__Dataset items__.
*** Block opens ***
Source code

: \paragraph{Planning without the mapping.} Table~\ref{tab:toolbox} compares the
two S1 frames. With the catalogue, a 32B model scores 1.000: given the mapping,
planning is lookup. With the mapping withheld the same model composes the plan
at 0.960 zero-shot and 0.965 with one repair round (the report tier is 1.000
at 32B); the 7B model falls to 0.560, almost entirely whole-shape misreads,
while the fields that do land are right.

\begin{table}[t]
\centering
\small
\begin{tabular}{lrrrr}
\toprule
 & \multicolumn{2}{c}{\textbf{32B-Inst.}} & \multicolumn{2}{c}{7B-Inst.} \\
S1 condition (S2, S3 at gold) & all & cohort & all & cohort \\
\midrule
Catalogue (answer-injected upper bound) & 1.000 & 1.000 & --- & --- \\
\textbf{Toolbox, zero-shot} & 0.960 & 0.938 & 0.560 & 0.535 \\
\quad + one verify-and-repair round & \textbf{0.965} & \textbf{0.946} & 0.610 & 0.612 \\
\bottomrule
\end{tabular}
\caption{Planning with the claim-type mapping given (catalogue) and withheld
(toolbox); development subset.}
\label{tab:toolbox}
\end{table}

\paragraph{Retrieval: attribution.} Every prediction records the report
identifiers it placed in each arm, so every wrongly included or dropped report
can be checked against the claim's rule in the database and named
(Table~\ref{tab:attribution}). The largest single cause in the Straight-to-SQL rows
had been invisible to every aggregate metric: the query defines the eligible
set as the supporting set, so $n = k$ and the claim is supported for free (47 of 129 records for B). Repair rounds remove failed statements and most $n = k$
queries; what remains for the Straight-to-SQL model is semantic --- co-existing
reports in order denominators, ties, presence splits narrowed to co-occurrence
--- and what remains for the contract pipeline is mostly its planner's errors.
*** Block closes ***
The lines holding the word "mapping" are the answer. Pull them out of the records and copy them.

: \paragraph{Planning without the mapping.} Table~\ref{tab:toolbox} compares the
two S1 frames. With the catalogue, a 32B model scores 1.000: given the mapping,
planning is lookup. With the mapping withheld the same model composes the plan
\caption{Planning with the claim-type mapping given (catalogue) and withheld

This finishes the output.